▶ **YOUR GOAL**
All lines of the material below that include the string "code" are to be copied.

▶ **ENTRIES PROVIDED**

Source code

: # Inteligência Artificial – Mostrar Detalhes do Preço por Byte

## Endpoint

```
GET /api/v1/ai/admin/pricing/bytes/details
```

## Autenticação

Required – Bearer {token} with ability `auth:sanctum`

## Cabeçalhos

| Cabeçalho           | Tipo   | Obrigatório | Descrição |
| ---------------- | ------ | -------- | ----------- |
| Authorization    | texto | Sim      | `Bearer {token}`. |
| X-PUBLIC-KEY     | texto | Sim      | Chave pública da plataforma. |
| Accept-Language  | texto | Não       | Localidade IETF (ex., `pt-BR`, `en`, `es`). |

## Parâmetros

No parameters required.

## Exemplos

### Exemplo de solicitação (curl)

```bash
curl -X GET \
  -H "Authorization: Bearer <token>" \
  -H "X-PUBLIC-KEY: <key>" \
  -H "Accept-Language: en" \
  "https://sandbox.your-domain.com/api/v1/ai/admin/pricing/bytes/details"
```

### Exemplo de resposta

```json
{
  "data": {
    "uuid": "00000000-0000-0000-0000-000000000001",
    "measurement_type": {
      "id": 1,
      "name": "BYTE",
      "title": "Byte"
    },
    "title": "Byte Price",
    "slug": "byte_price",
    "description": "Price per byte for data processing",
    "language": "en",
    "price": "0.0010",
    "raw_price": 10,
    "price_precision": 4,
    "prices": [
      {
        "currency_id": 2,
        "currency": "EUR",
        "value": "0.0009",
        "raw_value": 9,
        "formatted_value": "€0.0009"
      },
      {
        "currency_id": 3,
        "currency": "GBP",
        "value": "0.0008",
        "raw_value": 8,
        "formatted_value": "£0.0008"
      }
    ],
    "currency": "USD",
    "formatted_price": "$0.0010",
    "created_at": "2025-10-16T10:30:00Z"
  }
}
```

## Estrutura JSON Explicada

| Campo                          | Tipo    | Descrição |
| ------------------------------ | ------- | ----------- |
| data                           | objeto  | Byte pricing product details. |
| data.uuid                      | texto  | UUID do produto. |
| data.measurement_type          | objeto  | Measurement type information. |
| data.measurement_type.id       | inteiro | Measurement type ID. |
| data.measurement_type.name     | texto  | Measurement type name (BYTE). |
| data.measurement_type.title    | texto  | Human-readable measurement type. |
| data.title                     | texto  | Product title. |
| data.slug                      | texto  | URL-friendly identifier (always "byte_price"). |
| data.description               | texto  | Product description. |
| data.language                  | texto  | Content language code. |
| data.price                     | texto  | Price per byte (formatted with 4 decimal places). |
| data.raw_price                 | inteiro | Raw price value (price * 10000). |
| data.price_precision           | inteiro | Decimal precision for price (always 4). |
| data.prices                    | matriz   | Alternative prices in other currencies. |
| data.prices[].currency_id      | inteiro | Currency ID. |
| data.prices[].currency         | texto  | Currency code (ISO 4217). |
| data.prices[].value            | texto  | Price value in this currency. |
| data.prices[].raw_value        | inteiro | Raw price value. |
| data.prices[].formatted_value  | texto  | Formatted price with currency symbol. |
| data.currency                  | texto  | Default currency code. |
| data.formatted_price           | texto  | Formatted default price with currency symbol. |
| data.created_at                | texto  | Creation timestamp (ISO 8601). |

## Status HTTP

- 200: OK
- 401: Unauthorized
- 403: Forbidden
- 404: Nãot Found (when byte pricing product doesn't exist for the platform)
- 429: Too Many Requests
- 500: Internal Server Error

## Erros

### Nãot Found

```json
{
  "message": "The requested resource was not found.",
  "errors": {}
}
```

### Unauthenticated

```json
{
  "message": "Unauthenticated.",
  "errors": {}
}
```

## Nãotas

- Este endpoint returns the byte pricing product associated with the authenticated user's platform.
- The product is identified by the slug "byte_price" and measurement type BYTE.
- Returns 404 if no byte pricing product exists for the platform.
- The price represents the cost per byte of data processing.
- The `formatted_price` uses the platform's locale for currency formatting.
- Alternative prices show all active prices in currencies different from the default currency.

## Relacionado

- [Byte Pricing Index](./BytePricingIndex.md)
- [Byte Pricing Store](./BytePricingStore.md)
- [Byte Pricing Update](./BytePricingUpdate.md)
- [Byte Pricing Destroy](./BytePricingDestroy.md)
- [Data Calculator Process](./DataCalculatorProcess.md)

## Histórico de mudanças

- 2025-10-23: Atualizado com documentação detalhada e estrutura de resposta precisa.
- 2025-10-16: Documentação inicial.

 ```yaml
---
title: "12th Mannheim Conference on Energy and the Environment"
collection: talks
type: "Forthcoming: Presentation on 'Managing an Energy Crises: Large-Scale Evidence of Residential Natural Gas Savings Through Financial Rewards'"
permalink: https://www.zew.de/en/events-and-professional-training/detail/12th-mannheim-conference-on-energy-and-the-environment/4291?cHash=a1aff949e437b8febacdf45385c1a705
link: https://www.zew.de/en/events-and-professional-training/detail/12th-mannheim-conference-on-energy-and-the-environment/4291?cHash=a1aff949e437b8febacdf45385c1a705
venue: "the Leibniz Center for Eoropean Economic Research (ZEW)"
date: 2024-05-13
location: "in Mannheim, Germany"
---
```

▶ **ANSWER FOR THIS EXERCISE**
Source code
| data.language                  | texto  | Content language code. |
| data.prices[].currency         | texto  | Currency code (ISO 4217). |
| data.currency                  | texto  | Default currency code. |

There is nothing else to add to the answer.